闇の中を右往左往しながら逃げている為、時折何処からか
「いてっ」
「うぶっ」
とぶつかり合う音が聞こえてくる。
最初、その声を聞きながら首を傾げていた昂遠であったが、何かに気付いたように後ろに立つ遠雷を見た。
『確かにこれは・・』
改めて彼の姿を見た瞬間『ははぁなるほど』と、彼は心の中で何度も呟いてしまった。
頭から靴の先まで真っ白なその出で立ちは、何処から見ても立派な雪だるまだ。
それだけではなく、よくよく見てみれば、ぼんやりと青白い光まで放っているではないか。

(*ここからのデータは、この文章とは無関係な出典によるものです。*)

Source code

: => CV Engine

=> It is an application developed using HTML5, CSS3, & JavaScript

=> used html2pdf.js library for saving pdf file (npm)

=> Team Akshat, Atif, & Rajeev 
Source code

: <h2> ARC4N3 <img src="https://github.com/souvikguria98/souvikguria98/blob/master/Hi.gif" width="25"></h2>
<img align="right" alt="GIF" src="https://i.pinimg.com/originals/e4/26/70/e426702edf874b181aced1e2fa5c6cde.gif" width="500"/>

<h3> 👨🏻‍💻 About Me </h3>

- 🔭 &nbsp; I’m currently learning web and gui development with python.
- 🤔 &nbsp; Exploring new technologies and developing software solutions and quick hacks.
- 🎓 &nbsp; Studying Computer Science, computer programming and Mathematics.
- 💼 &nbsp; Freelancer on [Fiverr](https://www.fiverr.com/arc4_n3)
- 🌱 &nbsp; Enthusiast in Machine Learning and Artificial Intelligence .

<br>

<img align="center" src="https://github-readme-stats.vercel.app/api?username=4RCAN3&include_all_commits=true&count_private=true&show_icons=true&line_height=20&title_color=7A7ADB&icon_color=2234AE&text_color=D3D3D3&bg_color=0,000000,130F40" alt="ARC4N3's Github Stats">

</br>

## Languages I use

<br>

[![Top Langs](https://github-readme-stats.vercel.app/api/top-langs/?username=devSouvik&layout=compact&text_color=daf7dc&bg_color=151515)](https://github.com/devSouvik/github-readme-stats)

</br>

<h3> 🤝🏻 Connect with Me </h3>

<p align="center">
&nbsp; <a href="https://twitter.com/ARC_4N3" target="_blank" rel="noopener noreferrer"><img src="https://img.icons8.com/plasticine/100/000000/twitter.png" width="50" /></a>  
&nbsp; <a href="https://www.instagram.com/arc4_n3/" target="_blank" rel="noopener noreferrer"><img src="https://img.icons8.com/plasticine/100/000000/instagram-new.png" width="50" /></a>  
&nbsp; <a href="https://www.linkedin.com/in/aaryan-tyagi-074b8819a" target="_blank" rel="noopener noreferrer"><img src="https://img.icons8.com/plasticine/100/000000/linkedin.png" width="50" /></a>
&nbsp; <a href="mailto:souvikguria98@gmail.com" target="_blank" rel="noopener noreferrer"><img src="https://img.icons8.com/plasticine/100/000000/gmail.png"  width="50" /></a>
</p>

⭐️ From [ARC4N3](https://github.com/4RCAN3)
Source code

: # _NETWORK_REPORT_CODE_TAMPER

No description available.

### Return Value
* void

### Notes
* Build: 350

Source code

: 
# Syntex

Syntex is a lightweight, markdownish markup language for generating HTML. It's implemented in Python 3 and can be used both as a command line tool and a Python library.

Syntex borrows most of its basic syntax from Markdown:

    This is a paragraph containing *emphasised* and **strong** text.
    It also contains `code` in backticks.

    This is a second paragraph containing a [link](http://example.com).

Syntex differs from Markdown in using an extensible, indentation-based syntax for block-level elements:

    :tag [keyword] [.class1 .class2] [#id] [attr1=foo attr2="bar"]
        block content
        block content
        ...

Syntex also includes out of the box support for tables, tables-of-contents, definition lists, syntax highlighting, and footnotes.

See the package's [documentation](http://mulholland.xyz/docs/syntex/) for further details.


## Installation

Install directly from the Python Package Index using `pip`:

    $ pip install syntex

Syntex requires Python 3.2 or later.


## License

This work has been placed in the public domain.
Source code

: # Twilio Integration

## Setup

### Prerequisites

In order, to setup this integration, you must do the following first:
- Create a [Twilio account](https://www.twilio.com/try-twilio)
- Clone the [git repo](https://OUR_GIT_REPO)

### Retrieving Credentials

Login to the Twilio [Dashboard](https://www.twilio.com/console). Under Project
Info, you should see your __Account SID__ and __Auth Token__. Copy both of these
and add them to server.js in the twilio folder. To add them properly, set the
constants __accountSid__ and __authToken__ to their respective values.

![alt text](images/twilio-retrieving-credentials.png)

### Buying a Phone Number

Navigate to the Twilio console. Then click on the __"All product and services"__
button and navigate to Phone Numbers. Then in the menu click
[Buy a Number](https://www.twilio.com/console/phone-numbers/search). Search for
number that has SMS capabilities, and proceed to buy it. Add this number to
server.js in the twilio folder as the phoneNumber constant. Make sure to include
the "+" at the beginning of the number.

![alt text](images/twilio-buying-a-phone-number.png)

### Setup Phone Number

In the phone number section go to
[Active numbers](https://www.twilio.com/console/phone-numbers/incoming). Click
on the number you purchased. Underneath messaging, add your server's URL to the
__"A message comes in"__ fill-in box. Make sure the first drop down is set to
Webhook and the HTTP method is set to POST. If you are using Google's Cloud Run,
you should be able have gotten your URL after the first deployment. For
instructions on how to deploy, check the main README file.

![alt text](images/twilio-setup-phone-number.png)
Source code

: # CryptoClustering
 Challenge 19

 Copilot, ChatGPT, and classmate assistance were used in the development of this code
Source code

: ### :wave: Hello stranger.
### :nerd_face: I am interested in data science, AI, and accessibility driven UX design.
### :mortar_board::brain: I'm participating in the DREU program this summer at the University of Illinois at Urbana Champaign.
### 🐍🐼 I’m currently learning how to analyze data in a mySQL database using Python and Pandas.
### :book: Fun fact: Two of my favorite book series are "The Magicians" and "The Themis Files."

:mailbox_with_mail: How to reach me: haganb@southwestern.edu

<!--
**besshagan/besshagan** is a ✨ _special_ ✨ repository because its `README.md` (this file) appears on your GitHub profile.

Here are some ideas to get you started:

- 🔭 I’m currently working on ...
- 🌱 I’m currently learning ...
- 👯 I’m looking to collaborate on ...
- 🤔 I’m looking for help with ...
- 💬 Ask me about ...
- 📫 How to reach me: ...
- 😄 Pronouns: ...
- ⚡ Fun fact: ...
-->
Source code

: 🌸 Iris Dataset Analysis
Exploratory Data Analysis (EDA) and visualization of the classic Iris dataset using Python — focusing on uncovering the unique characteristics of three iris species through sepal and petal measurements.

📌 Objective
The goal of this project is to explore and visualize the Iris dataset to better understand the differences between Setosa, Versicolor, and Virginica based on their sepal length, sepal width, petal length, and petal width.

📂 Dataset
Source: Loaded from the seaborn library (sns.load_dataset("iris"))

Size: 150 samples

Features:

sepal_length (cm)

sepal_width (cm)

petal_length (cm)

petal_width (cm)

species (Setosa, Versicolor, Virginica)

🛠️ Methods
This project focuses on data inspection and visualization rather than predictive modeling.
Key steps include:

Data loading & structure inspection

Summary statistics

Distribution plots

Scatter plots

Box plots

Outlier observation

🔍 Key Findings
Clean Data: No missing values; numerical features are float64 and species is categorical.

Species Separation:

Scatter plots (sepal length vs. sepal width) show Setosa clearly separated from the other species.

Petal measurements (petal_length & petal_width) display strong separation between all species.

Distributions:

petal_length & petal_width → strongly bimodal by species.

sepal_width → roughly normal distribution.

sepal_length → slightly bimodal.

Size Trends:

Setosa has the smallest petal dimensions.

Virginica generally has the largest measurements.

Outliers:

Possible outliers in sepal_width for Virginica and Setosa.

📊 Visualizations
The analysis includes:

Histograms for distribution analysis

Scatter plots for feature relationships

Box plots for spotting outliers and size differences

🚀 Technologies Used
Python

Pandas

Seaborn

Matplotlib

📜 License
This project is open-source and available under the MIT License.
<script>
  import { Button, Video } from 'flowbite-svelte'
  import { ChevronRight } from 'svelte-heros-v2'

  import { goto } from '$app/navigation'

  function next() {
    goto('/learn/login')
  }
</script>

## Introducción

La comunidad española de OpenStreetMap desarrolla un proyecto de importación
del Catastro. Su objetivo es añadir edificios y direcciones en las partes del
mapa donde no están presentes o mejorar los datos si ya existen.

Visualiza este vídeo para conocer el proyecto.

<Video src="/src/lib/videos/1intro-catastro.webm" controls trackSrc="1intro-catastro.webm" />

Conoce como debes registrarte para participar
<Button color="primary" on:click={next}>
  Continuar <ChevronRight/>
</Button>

確かにこれは幽霊だと言われても反論のしようがないその姿に吹き出しそうになった昂遠は、一度呼吸を整えると
「今が好機だ!ここを突破する!ちょうどいい!先に行けっ!」
と、笑いを噛み殺しながら手綱を引いた。
「おっお前!覚えておけよ!」
ぐふっぐふっと肩を震わせる昂遠とは対照的に、理由が分かった遠雷の頭からは勢いよく湯気が噴き出している。真っ赤に染まり、ふうふうと息を吐きながら唇をギリギリと噛みしめるその形相を見ているだけで、誰もが両手を挙げて逃げ出してしまいそうな勢いだ。
賊は変わらずギャアギャアと声を上げながら逃げ惑っている。